* EXERCISE DIRECTIONS
Look below for the line containing "The thing that"; from there, print each line exactly up to and including the line containing "to add ****", and stop.

* INPUT DATA
►
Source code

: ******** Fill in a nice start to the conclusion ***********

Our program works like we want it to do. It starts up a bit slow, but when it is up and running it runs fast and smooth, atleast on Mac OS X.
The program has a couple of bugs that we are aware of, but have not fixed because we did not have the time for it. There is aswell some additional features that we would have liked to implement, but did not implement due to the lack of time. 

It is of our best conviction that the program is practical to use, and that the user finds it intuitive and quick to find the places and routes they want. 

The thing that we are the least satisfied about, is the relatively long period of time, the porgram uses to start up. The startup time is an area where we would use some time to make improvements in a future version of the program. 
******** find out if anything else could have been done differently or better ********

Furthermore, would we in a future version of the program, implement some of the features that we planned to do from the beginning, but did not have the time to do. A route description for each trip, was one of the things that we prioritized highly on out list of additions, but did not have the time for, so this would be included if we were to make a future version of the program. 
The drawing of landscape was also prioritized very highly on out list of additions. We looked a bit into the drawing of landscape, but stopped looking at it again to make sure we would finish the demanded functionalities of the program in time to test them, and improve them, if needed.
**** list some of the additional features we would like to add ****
◄
►
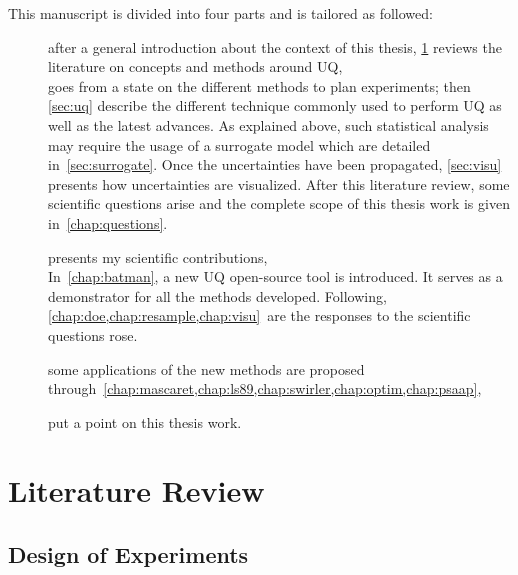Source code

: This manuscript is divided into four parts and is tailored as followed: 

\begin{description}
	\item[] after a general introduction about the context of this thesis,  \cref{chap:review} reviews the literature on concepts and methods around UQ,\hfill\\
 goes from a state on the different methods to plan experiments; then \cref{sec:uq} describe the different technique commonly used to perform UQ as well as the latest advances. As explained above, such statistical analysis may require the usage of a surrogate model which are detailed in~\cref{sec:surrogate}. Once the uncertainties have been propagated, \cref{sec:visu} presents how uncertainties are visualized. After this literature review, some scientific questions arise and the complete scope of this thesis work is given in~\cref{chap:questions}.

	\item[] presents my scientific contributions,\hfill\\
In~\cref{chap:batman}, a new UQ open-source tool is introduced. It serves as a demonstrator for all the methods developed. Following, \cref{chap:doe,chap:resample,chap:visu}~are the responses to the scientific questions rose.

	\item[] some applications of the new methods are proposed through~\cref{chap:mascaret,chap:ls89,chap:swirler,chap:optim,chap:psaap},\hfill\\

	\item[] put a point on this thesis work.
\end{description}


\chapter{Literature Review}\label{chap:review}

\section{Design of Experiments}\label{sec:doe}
◄
* WRITTEN REPLY
The thing that we are the least satisfied about, is the relatively long period of time, the porgram uses to start up. The startup time is an area where we would use some time to make improvements in a future version of the program. 
******** find out if anything else could have been done differently or better ********

Furthermore, would we in a future version of the program, implement some of the features that we planned to do from the beginning, but did not have the time to do. A route description for each trip, was one of the things that we prioritized highly on out list of additions, but did not have the time for, so this would be included if we were to make a future version of the program. 
The drawing of landscape was also prioritized very highly on out list of additions. We looked a bit into the drawing of landscape, but stopped looking at it again to make sure we would finish the demanded functionalities of the program in time to test them, and improve them, if needed.
**** list some of the additional features we would like to add ****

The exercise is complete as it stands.